Forum Moderators: coopster

Message Too Old, No Replies

When searching a folder, how many files is too many?

         

londrum

8:01 am on Oct 29, 2013 (gmt 0)

WebmasterWorld Senior Member 10+ Year Member Top Contributors Of The Month



i've set up a little caching system for my php pages, and each directory has its own folder to dump the written files too. the next time someone visits, the script searches through that folder to see if the file has been cached there.

but... i probably didn't plan it too well because one of the folders has now got 300,000 files in it. so i was wondering... is this going to have an effect on performance? i don't want to spend more time searching for the file than i would have spent just writing it.

does anyone know if there's a rule of thumb that you should use, when filling up a folder with lots of files? at the moment i'm thinking that 10 thousand in each directory might be a handy number

penders

11:59 am on Oct 29, 2013 (gmt 0)

WebmasterWorld Senior Member 10+ Year Member Top Contributors Of The Month



Rather curious as to why you would have so many cached files... unless you have that many pages?

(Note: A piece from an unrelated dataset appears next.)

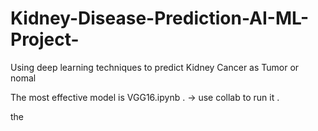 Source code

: # Kidney-Disease-Prediction-AI-ML-Project-
Using deep learning techniques to predict Kidney Cancer as Tumor or nomal


The most effective model is VGG16.ipynb . -> use collab to run it .


the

...the script searches through that folder...


Again, I'm wondering why you would be "searching" for the file? I would have thought that any one resource you want to cache would map directly to one cache file. No "searching" should be required, it should be a direct lookup.

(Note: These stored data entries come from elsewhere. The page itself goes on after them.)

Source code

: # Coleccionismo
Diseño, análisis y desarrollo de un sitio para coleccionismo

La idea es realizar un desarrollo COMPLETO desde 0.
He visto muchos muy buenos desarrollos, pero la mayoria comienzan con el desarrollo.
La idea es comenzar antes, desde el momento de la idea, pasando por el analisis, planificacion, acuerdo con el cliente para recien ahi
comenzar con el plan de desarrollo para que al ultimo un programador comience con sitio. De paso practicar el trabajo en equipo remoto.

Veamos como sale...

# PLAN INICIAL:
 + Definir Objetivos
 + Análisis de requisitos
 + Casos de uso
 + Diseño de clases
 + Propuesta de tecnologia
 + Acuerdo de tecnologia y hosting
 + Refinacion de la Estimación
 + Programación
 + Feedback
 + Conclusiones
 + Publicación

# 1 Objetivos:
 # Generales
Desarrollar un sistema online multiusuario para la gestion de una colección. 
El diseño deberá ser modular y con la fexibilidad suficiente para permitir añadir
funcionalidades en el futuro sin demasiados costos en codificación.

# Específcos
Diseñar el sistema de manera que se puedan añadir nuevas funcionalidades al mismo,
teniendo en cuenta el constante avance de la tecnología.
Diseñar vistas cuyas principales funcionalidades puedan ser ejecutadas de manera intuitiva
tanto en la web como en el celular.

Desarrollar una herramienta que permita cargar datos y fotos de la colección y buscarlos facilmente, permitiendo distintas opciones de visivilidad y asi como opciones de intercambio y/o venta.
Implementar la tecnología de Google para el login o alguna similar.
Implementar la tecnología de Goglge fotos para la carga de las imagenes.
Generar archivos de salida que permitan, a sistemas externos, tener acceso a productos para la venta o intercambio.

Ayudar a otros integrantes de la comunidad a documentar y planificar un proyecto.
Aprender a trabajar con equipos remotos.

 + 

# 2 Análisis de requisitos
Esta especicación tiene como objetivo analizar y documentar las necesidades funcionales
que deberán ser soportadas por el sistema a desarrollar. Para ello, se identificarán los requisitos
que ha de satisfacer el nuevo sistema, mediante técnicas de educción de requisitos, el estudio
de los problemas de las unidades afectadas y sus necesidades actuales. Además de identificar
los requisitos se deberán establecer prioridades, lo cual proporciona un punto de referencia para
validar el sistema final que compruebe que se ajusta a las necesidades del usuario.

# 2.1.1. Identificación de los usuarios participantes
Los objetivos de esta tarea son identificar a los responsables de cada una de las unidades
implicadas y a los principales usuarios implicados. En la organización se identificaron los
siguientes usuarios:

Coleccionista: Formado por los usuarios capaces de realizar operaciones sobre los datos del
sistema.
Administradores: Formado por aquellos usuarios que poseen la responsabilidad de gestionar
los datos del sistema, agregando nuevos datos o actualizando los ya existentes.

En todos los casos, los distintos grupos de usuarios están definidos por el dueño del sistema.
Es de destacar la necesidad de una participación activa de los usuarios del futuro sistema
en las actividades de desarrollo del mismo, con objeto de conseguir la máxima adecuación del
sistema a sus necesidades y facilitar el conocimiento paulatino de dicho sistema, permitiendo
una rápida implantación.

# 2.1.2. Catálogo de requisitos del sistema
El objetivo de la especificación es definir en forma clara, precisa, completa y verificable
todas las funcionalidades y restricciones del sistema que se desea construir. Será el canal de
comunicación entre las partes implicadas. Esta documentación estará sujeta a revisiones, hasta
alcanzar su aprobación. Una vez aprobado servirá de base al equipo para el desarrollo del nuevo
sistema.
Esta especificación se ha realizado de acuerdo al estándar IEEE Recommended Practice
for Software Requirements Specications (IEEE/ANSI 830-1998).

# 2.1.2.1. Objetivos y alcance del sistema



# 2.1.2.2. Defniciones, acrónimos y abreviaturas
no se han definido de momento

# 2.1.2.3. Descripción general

...one of the folders has now got 300,000 files in it


Certainly, if you are having to "search" that directory then it's going to start to cripple your caching, if it hasn't done already.

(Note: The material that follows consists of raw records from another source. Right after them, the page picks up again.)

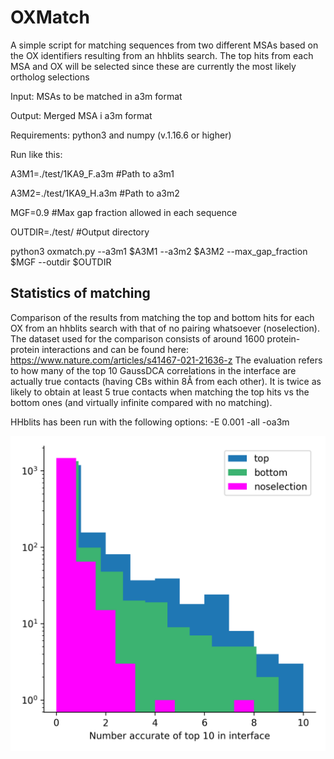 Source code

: # OXMatch
A simple script for matching sequences from two different MSAs based on the OX identifiers resulting from an hhblits search.
The top hits from each MSA and OX will be selected since these are currently the most likely ortholog selections

Input: MSAs to be matched in a3m format

Output: Merged MSA i a3m format

Requirements: python3 and numpy (v.1.16.6 or higher)

Run like this:

A3M1=./test/1KA9_F.a3m #Path to a3m1

A3M2=./test/1KA9_H.a3m #Path to a3m2

MGF=0.9 #Max gap fraction allowed in each sequence

OUTDIR=./test/ #Output directory

python3 oxmatch.py --a3m1 $A3M1 --a3m2 $A3M2 --max_gap_fraction $MGF --outdir $OUTDIR

## Statistics of matching
Comparison of the results from matching the top and bottom hits for each OX from an hhblits search with that of no pairing whatsoever (noselection). The dataset used for the comparison consists of around 1600 protein-protein interactions and can be found here: https://www.nature.com/articles/s41467-021-21636-z
The evaluation refers to how many of the top 10 GaussDCA correlations in the interface are actually true contacts (having CBs within 8Å from each other). It is twice as likely to obtain at least 5 true contacts when matching the top hits vs the bottom ones (and virtually infinite compared with no matching).

HHblits has been run with the following options:
-E 0.001 -all -oa3m

![Image 1](num_accurate_if_topN.png)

How long has it taken to generate that many files? You could even find that you start to reach the limits of the filesystem, or the tools you are using to navigate that filesystem?! Or maintenance becomes a burden. (Just as a comparison... I believe FAT32 has a physical limit of 65535 files in any one directory.)

"How many....?"

I'm guessing... If you are doing direct lookups then 10K should be OK I would have thought. But "searching" would still be an issue. And directory listings / FTP / etc. could also be slow.

londrum

12:14 pm on Oct 29, 2013 (gmt 0)

WebmasterWorld Senior Member 10+ Year Member Top Contributors Of The Month



search was a poor choice of word, it doesnt search for anything. the script knows what the filename is and just grabs it (or writes over it, depending on its age)

300,000 is the final number, it doesnt grow beyond that, but they are all unique pages. there are quite a few database queries involved in generating each page, so thats why i have started to cache them
it

swa66

12:33 pm on Oct 29, 2013 (gmt 0)

WebmasterWorld Senior Member 10+ Year Member



Your operating system is most probably doing a search for you in the directory, and that search is most probably a linear search.
That means that it'll overflow the directory name lookup cache (using unix terminology here) in your OS every time you access that directory.
Most systems suffer severely from such use (unless you have more complex filesystems under it - but they too have their own drawbacks). The effect can be a system that's spending most of it's CPU usage in "system" mode for no apparent reason. Seeing directory cache performance statistics if very hard in most unices.

Best way to proceed: store the file in a hierarchical tree: just hash the name or so (use something that changes) and make a few levels of subdirectories based on that to not have more than a 1000 or so entries in each directory.

Oh BTW: in most OSes you need to remove the directory (not just the subdirectories and files in it) before it shrinks again to reasonable sizes.

penders

12:38 pm on Oct 29, 2013 (gmt 0)

WebmasterWorld Senior Member 10+ Year Member Top Contributors Of The Month



Ah OK. Interesting problem.

Are you able to record any time difference between having 300,000 and say 1,000 cached files?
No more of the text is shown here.